By cutting out things that did not bring me joy or by figuring out other ways to get the same thing for free, I’m still able to enjoy myself without feeling deprived. Finding substitutes for some expenses has always been a fun mental exercise for me.
I think it’s important to spend money in areas that actually bring me satisfaction and focus on cutting down the rest. That’s how we manage to save a lot of money and live debt-free – by focusing our spending.

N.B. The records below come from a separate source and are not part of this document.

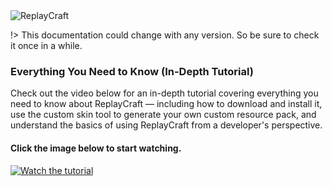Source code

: <img src="Media/logo.webp" alt="ReplayCraft">

!> This documentation could change with any version. So be sure to check it once in a while.

### Everything You Need to Know (In-Depth Tutorial)
Check out the video below for an in-depth tutorial covering everything you need to know about ReplayCraft — including how to download and install it, use the custom skin tool to generate your own custom resource pack, and understand the basics of using ReplayCraft from a developer's perspective. 

#### Click the image below to start watching.

[![Watch the tutorial](https://img.youtube.com/vi/YL8mn33LC84/maxresdefault.jpg)](https://www.youtube.com/watch?v=YL8mn33LC84)
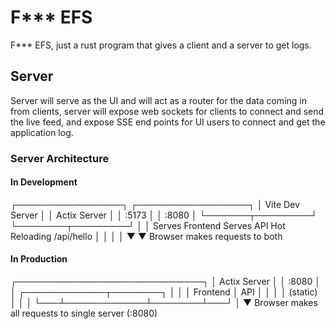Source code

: # F*** EFS
F*** EFS, just a rust program that gives a client and a server to get logs.

## Server
Server will serve as the UI and will act as a router for the data coming in from clients, server will expose web sockets for clients to connect and send the live feed, and expose SSE end points for UI users to connect and get the application log.

### Server Architecture
#### In Development
┌─────────────────┐     ┌──────────────────┐
│ Vite Dev Server │     │   Actix Server   │
│    :5173        │     │      :8080       │
└───────┬─────────┘     └────────┬─────────┘
        │                        │
   Serves Frontend          Serves API
   Hot Reloading            /api/hello
        │                        │
        │                        │
        ▼                        ▼
    Browser makes requests to both

#### In Production
┌──────────────────────────────┐
│        Actix Server          │
│           :8080              │
│   ┌─────────────┬────────┐   │
│   │  Frontend   │  API   │   │
│   │  (static)   │        │   │
└───┴─────────────┴────────┴───┘
            │
            ▼
    Browser makes all requests
    to single server (:8080)
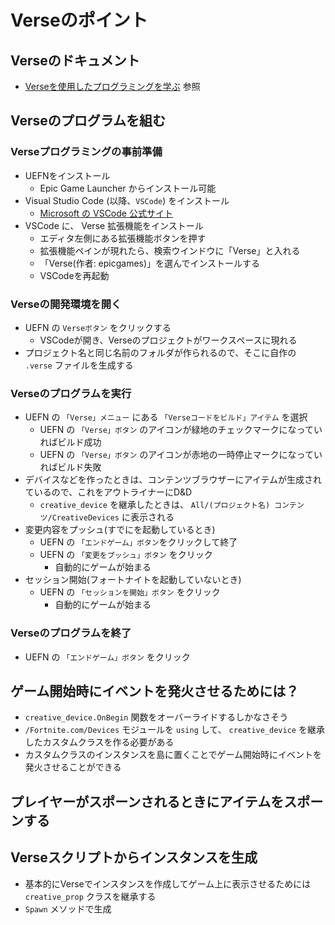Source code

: # Verseのポイント

## Verseのドキュメント

- [Verseを使用したプログラミングを学ぶ](https://dev.epicgames.com/documentation/ja-jp/uefn/learn-programming-with-verse-in-unreal-editor-for-fortnite) 参照

## Verseのプログラムを組む

### Verseプログラミングの事前準備

- UEFNをインストール
  - Epic Game Launcher からインストール可能
- Visual Studio Code (以降、`VSCode`) をインストール
  - [Microsoft の VSCode 公式サイト](https://azure.microsoft.com/ja-jp/products/visual-studio-code)
- VSCode に、 Verse 拡張機能をインストール
  - エディタ左側にある拡張機能ボタンを押す
  - 拡張機能ペインが現れたら、検索ウインドウに「Verse」と入れる
  - 「Verse(作者: epicgames)」を選んでインストールする
  - VSCodeを再起動

### Verseの開発環境を開く

- UEFN の `Verseボタン` をクリックする
  - VSCodeが開き、Verseのプロジェクトがワークスペースに現れる
- プロジェクト名と同じ名前のフォルダが作られるので、そこに自作の `.verse` ファイルを生成する

### Verseのプログラムを実行

- UEFN の `「Verse」メニュー` にある `「Verseコードをビルド」アイテム` を選択
  - UEFN の `「Verse」ボタン` のアイコンが緑地のチェックマークになっていればビルド成功
  - UEFN の `「Verse」ボタン` のアイコンが赤地の一時停止マークになっていればビルド失敗
- デバイスなどを作ったときは、コンテンツブラウザーにアイテムが生成されているので、これをアウトライナーにD&D
  - `creative_device` を継承したときは、 `All/(プロジェクト名) コンテンツ/CreativeDevices` に表示される
- 変更内容をプッシュ(すでにを起動しているとき)
  - UEFN の `「エンドゲーム」ボタン`をクリックして終了
  - UEFN の `「変更をプッシュ」ボタン` をクリック
    - 自動的にゲームが始まる
- セッション開始(フォートナイトを起動していないとき)
  - UEFN の `「セッションを開始」ボタン` をクリック
    - 自動的にゲームが始まる

### Verseのプログラムを終了

- UEFN の `「エンドゲーム」ボタン` をクリック

## ゲーム開始時にイベントを発火させるためには？

- `creative_device.OnBegin` 関数をオーバーライドするしかなさそう
- `/Fortnite.com/Devices` モジュールを `using` して、 `creative_device` を継承したカスタムクラスを作る必要がある
- カスタムクラスのインスタンスを島に置くことでゲーム開始時にイベントを発火させることができる

## プレイヤーがスポーンされるときにアイテムをスポーンする



## Verseスクリプトからインスタンスを生成

- 基本的にVerseでインスタンスを作成してゲーム上に表示させるためには `creative_prop` クラスを継承する
- `Spawn` メソッドで生成
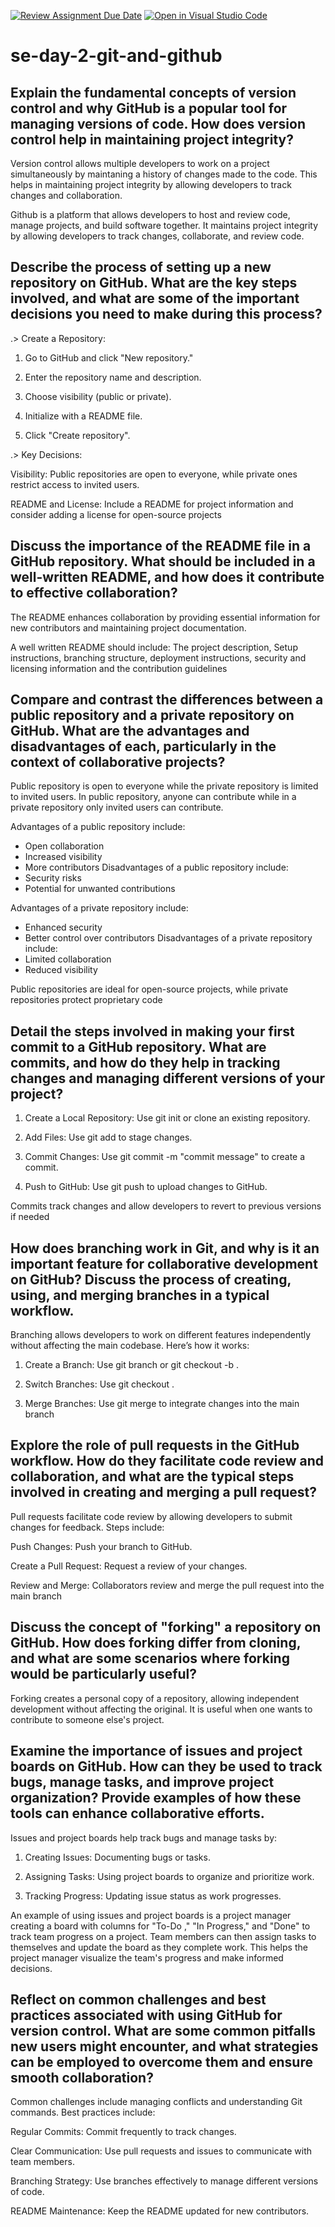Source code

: [![Review Assignment Due Date](https://classroom.github.com/assets/deadline-readme-button-22041afd0340ce965d47ae6ef1cefeee28c7c493a6346c4f15d667ab976d596c.svg)](https://classroom.github.com/a/8wgCKhpZ)
[![Open in Visual Studio Code](https://classroom.github.com/assets/open-in-vscode-2e0aaae1b6195c2367325f4f02e2d04e9abb55f0b24a779b69b11b9e10269abc.svg)](https://classroom.github.com/online_ide?assignment_repo_id=18738935&assignment_repo_type=AssignmentRepo)
# se-day-2-git-and-github
## Explain the fundamental concepts of version control and why GitHub is a popular tool for managing versions of code. How does version control help in maintaining project integrity?

Version control allows multiple developers to work on a project simultaneously by maintaning a history of changes made to the code. This helps in maintaining project integrity by allowing developers to track changes and collaboration.

Github is a platform that allows developers to host and review code, manage projects, and build software together. It maintains project integrity by allowing developers to track changes, collaborate, and review code.


## Describe the process of setting up a new repository on GitHub. What are the key steps involved, and what are some of the important decisions you need to make during this process?

.> Create a Repository:

1. Go to GitHub and click "New repository."

2. Enter the repository name and description.

3. Choose visibility (public or private).

4. Initialize with a README file.

5. Click "Create repository".

.> Key Decisions:

Visibility: Public repositories are open to everyone, while private ones restrict access to invited users.

README and License: Include a README for project information and consider adding a license for open-source projects

## Discuss the importance of the README file in a GitHub repository. What should be included in a well-written README, and how does it contribute to effective collaboration?

The README enhances collaboration by providing essential information for new contributors and maintaining project documentation. 

A well written README should include:
The project description, Setup instructions, branching structure, deployment instructions, security and licensing  information and the contribution guidelines

## Compare and contrast the differences between a public repository and a private repository on GitHub. What are the advantages and disadvantages of each, particularly in the context of collaborative projects?

Public repository is open to everyone while the private repository is limited to invited users.
In public repository, anyone can contribute	while in a private repository only invited users can contribute.

Advantages of a public repository include:
- Open collaboration
- Increased visibility
- More contributors
Disadvantages of a public repository include:
- Security risks
- Potential for unwanted contributions

Advantages of a private repository include:
- Enhanced security
- Better control over contributors
Disadvantages of a private repository include:
- Limited collaboration
- Reduced visibility

Public repositories are ideal for open-source projects, while private repositories protect proprietary code

## Detail the steps involved in making your first commit to a GitHub repository. What are commits, and how do they help in tracking changes and managing different versions of your project?

1. Create a Local Repository: Use git init or clone an existing repository.

2. Add Files: Use git add <file> to stage changes.

3. Commit Changes: Use git commit -m "commit message" to create a commit.

4. Push to GitHub: Use git push to upload changes to GitHub.

Commits track changes and allow developers to revert to previous versions if needed

## How does branching work in Git, and why is it an important feature for collaborative development on GitHub? Discuss the process of creating, using, and merging branches in a typical workflow.

Branching allows developers to work on different features independently without affecting the main codebase. Here’s how it works:

1. Create a Branch: Use git branch <branch-name> or git checkout -b <branch-name>.

2. Switch Branches: Use git checkout <branch-name>.

3. Merge Branches: Use git merge <branch-name> to integrate changes into the main branch

## Explore the role of pull requests in the GitHub workflow. How do they facilitate code review and collaboration, and what are the typical steps involved in creating and merging a pull request?


Pull requests facilitate code review by allowing developers to submit changes for feedback. Steps include:

Push Changes: Push your branch to GitHub.

Create a Pull Request: Request a review of your changes.

Review and Merge: Collaborators review and merge the pull request into the main branch

## Discuss the concept of "forking" a repository on GitHub. How does forking differ from cloning, and what are some scenarios where forking would be particularly useful?

Forking creates a personal copy of a repository, allowing independent development without affecting the original. It is useful when one wants to contribute to someone else's project.

## Examine the importance of issues and project boards on GitHub. How can they be used to track bugs, manage tasks, and improve project organization? Provide examples of how these tools can enhance collaborative efforts.

Issues and project boards help track bugs and manage tasks by:

1. Creating Issues: Documenting bugs or tasks.

2. Assigning Tasks: Using project boards to organize and prioritize work.

3. Tracking Progress: Updating issue status as work progresses.

An example of using issues and project boards is a project manager creating a board with columns for "To-Do ," "In Progress," and "Done" to track team progress on a project. Team members can then assign tasks to themselves and update the board as they complete work. This helps the project manager visualize the team's progress and make informed decisions.

## Reflect on common challenges and best practices associated with using GitHub for version control. What are some common pitfalls new users might encounter, and what strategies can be employed to overcome them and ensure smooth collaboration?

Common challenges include managing conflicts and understanding Git commands. Best practices include:

Regular Commits: Commit frequently to track changes.

Clear Communication: Use pull requests and issues to communicate with team members.

Branching Strategy: Use branches effectively to manage different versions of code.

README Maintenance: Keep the README updated for new contributors.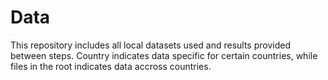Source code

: # Data

This repository includes all local datasets used and results provided between steps. Country indicates data specific for certain countries, while files in the root indicates data accross countries.

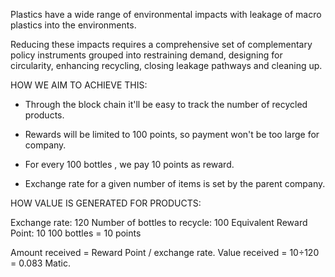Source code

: Plastics have a wide range of environmental impacts with leakage of macro plastics into the environments.

Reducing these impacts requires a comprehensive set of complementary policy instruments grouped into restraining demand, designing for circularity, enhancing recycling, closing leakage pathways and cleaning up.

HOW WE AIM TO ACHIEVE THIS:

- Through the block chain it'll be easy to track the number of recycled products.

- Rewards will be limited to 100 points, so payment won't be too large for company.

- For every 100 bottles , we pay 10 points as reward.

- Exchange rate for a given number of items is set by the parent company.

HOW VALUE IS GENERATED FOR PRODUCTS:

Exchange rate: 120
Number of bottles to recycle: 100
Equivalent Reward Point: 10
100 bottles = 10 points

Amount received = Reward Point / exchange rate.
Value received = 10÷120 = 0.083 Matic.
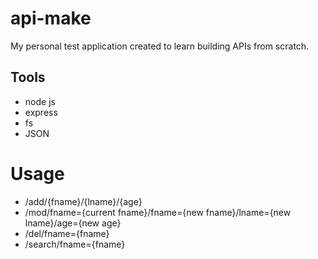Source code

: # api-make

My personal test application created to learn building APIs from scratch.

## Tools
- node js
- express
- fs
- JSON

# Usage
- /add/{fname}/{lname}/{age}
- /mod/fname={current fname}/fname={new fname}/lname={new lname}/age={new age}
- /del/fname={fname}
- /search/fname={fname}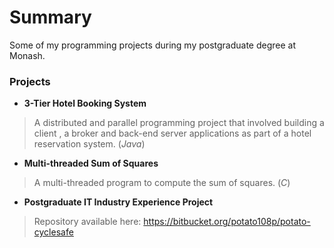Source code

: # Summary #

Some of my programming projects during my postgraduate degree at Monash.

### Projects ###

* **3-Tier Hotel Booking System**

> A distributed and parallel programming project that involved building a client , a broker and back-end server applications as part of a hotel reservation system. (_Java_)

* **Multi-threaded Sum of Squares** 

> A multi-threaded program to compute the sum of squares. (_C_)

* **Postgraduate IT Industry Experience Project**

> Repository available here: https://bitbucket.org/potato108p/potato-cyclesafe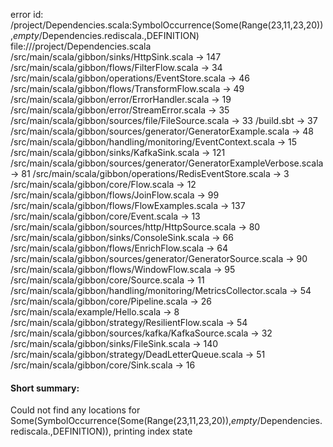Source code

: error id: <WORKSPACE>/project/Dependencies.scala:SymbolOccurrence(Some(Range(23,11,23,20)),_empty_/Dependencies.rediscala.,DEFINITION)
file://<WORKSPACE>/project/Dependencies.scala
<WORKSPACE>/src/main/scala/gibbon/sinks/HttpSink.scala -> 147
<WORKSPACE>/src/main/scala/gibbon/flows/FilterFlow.scala -> 34
<WORKSPACE>/src/main/scala/gibbon/operations/EventStore.scala -> 46
<WORKSPACE>/src/main/scala/gibbon/flows/TransformFlow.scala -> 49
<WORKSPACE>/src/main/scala/gibbon/error/ErrorHandler.scala -> 19
<WORKSPACE>/src/main/scala/gibbon/error/StreamError.scala -> 35
<WORKSPACE>/src/main/scala/gibbon/sources/file/FileSource.scala -> 33
<WORKSPACE>/build.sbt -> 37
<WORKSPACE>/src/main/scala/gibbon/sources/generator/GeneratorExample.scala -> 48
<WORKSPACE>/src/main/scala/gibbon/handling/monitoring/EventContext.scala -> 15
<WORKSPACE>/src/main/scala/gibbon/sinks/KafkaSink.scala -> 121
<WORKSPACE>/src/main/scala/gibbon/sources/generator/GeneratorExampleVerbose.scala -> 81
<WORKSPACE>/src/main/scala/gibbon/operations/RedisEventStore.scala -> 3
<WORKSPACE>/src/main/scala/gibbon/core/Flow.scala -> 12
<WORKSPACE>/src/main/scala/gibbon/flows/JoinFlow.scala -> 99
<WORKSPACE>/src/main/scala/gibbon/flows/FlowExamples.scala -> 137
<WORKSPACE>/src/main/scala/gibbon/core/Event.scala -> 13
<WORKSPACE>/src/main/scala/gibbon/sources/http/HttpSource.scala -> 80
<WORKSPACE>/src/main/scala/gibbon/sinks/ConsoleSink.scala -> 66
<WORKSPACE>/src/main/scala/gibbon/flows/EnrichFlow.scala -> 64
<WORKSPACE>/src/main/scala/gibbon/sources/generator/GeneratorSource.scala -> 90
<WORKSPACE>/src/main/scala/gibbon/flows/WindowFlow.scala -> 95
<WORKSPACE>/src/main/scala/gibbon/core/Source.scala -> 11
<WORKSPACE>/src/main/scala/gibbon/handling/monitoring/MetricsCollector.scala -> 54
<WORKSPACE>/src/main/scala/gibbon/core/Pipeline.scala -> 26
<WORKSPACE>/src/main/scala/example/Hello.scala -> 8
<WORKSPACE>/src/main/scala/gibbon/strategy/ResilientFlow.scala -> 54
<WORKSPACE>/src/main/scala/gibbon/sources/kafka/KafkaSource.scala -> 32
<WORKSPACE>/src/main/scala/gibbon/sinks/FileSink.scala -> 140
<WORKSPACE>/src/main/scala/gibbon/strategy/DeadLetterQueue.scala -> 51
<WORKSPACE>/src/main/scala/gibbon/core/Sink.scala -> 16
#### Short summary: 

Could not find any locations for Some(SymbolOccurrence(Some(Range(23,11,23,20)),_empty_/Dependencies.rediscala.,DEFINITION)), printing index state
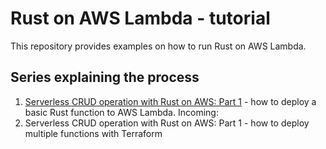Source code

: # Rust on AWS Lambda - tutorial


This repository provides examples on how to run Rust on AWS Lambda.

## Series explaining the process
1. [Serverless CRUD operation with Rust on AWS: Part 1](https://mirceaoprea.medium.com/serverless-crud-operation-with-rust-on-aws-part-1-578146d52946) - how to deploy a basic Rust function to AWS Lambda.
Incoming: 
2. Serverless CRUD operation with Rust on AWS: Part 1 - how to deploy multiple functions with Terraform

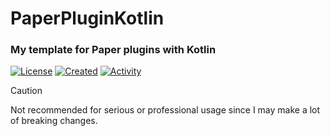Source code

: # PaperPluginKotlin
### My template for Paper plugins with Kotlin

[![License](https://img.shields.io/badge/license-MIT-purple.svg)](https://github.com/CloudVEX/PaperPluginKotlin/blob/main/LICENSE)
[![Created](https://img.shields.io/github/created-at/CloudVEX/PaperPluginKotlin?color=purple
)](https://github.com/CloudVEX/PaperPluginKotlin)
[![Activity](https://img.shields.io/github/commit-activity/m/CloudVEX/PaperPluginKotlin?color=purple
)](https://github.com/CloudVEX/PaperPluginKotlin/graphs/contributors)

> [!CAUTION]
> Not recommended for serious or professional usage since I may make a lot of breaking changes.
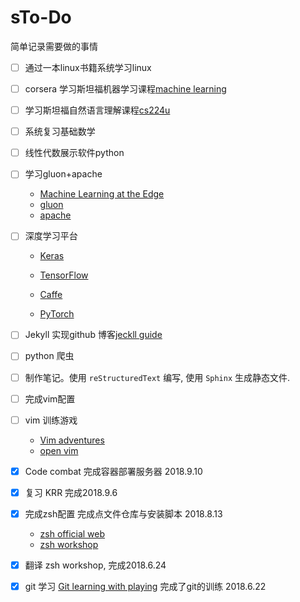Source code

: # sTo-Do

简单记录需要做的事情



- [ ] 通过一本linux书籍系统学习linux

- [ ] corsera 学习斯坦福机器学习课程[machine learning](https://www.coursera.org/learn/machine-learning)

- [ ] 学习斯坦福自然语言理解课程[cs224u](https://web.stanford.edu/class/cs224u/)

- [ ] 系统复习基础数学

- [ ] 线性代数展示软件python

- [ ] 学习gluon+apache

  - [Machine Learning at the Edge](https://www.ugent.be/ea/idlab/en/research/ai-for-robotics-and-iot/machine-learning-at-the-edge.htm)
  - [gluon](https://zh.gluon.ai/index.html)
  - [apache](https://github.com/apache/incubator-mxnet)

- [ ] 深度学习平台

  - [Keras](https://keras.io/zh/)

  - [TensorFlow](https://www.tensorflow.org/?hl=zh-cn)

  - [Caffe](http://caffe.berkeleyvision.org/)

  - [PyTorch](https://pytorch.org/)

- [ ] Jekyll 实现github 博客[jeckll guide](https://jekyllrb.com/docs/quickstart/)


- [ ] python 爬虫


- [ ] 制作笔记。使用 `reStructuredText` 编写, 使用 `Sphinx` 生成静态文件.

- [ ] 完成vim配置

- [ ] vim 训练游戏

  - [Vim adventures](https://vim-adventures.com/)
  - [open vim](http://www.openvim.com/)

- [x] Code combat 完成容器部署服务器 2018.9.10

- [x] 复习 KRR 完成2018.9.6 

- [x] 完成zsh配置 完成点文件仓库与安装脚本 2018.8.13

  - [zsh official web](http://www.zsh.org/)
  - [zsh workshop](https://www-s.acm.illinois.edu/workshops/zsh/toc.html)

- [x] 翻译 zsh workshop, 完成2018.6.24

- [x] git 学习 [Git learning with playing](https://learngitbranching.js.org/) 完成了git的训练 2018.6.22

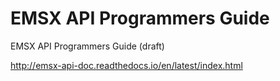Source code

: # EMSX API Programmers Guide

EMSX API Programmers Guide (draft)

http://emsx-api-doc.readthedocs.io/en/latest/index.html
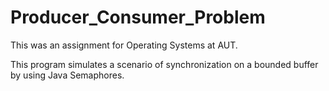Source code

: Producer_Consumer_Problem
=========================
This was an assignment for Operating Systems at AUT.

This program simulates a scenario of synchronization on a bounded buffer by using Java Semaphores.
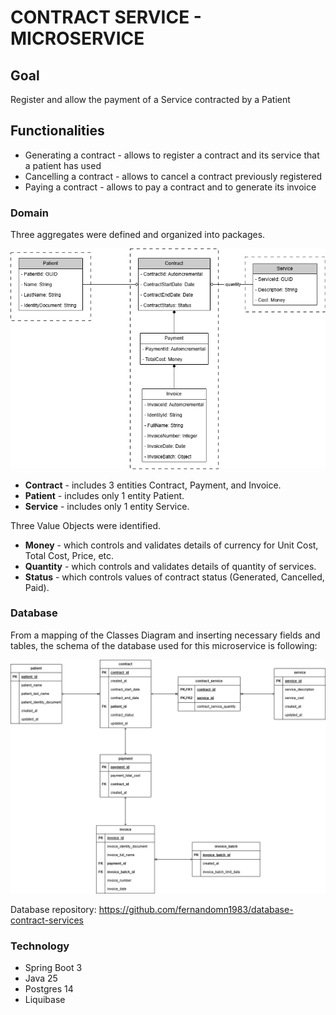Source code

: # CONTRACT SERVICE - MICROSERVICE

## Goal ##

Register and allow the payment of a Service contracted by a Patient

## Functionalities

* Generating a contract - allows to register a contract and its service that a patient has used
* Cancelling a contract - allows to cancel a contract previously registered
* Paying a contract - allows to pay a contract and to generate its invoice

### Domain

Three aggregates were defined and organized into packages.

![ContractServicesAggregates](src/main/resources/img/ContractServicesAggregates20251028.png)

* **Contract** - includes 3 entities Contract, Payment, and Invoice.
* **Patient** - includes only 1 entity Patient.
* **Service** - includes only 1 entity Service.

Three Value Objects were identified.

* **Money** - which controls and validates details of currency for Unit Cost, Total Cost, Price, etc.
* **Quantity** - which controls and validates details of quantity of services.
* **Status** - which controls values of contract status (Generated, Cancelled, Paid).

### Database

From a mapping of the Classes Diagram and inserting necessary fields and tables, the schema of the database used for this microservice is following:

![DatabaseSchema](src/main/resources/img/MappingToDB20251025.png)

Database repository: https://github.com/fernandomn1983/database-contract-services

### Technology

* Spring Boot 3
* Java 25
* Postgres 14
* Liquibase
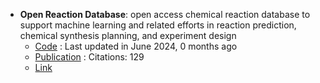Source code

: - **Open Reaction Database**: open access chemical reaction database to support machine learning and related efforts in reaction prediction, chemical synthesis planning, and experiment design
	- [Code](https://github.com/open-reaction-database/ord-schema) : Last updated in June 2024, 0 months ago
	- [Publication](https://doi.org/10.1021/jacs.1c09820) : Citations: 129
	- [Link](https://docs.open-reaction-database.org/en/latest/)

In our house, I’m the one who does all of the regular household shopping and account management so it was up to me to cut expenses in areas where I felt we did not get good value. Below are ten things that we stopped buying to save money.
1. Impulse purchases
One of the biggest ways we’ve been able to save money is by curbing impulse spending. This used to be a huge problem for me. If I saw something on sale and had the money in my account to buy it, I would. Impulse purchases were draining all of my hard-earned money.
I eventually figured out that the majority of things I’d buy on impulse did not get used. For the most part, any clothes, shoes or other items I bought on impulse would just sit around barely getting used. When I took the time to actually plan out my purchases, I ended up buying things that I use and enjoy.
Now, when I want to buy something, I make a note and usually move on. Later, when I get home, I spend some time researching the item to see if I can find a better price or a coupon. I’ll wait at least 24 hours and sometimes longer before buying the item if I determine it’s something that I need and will be useful.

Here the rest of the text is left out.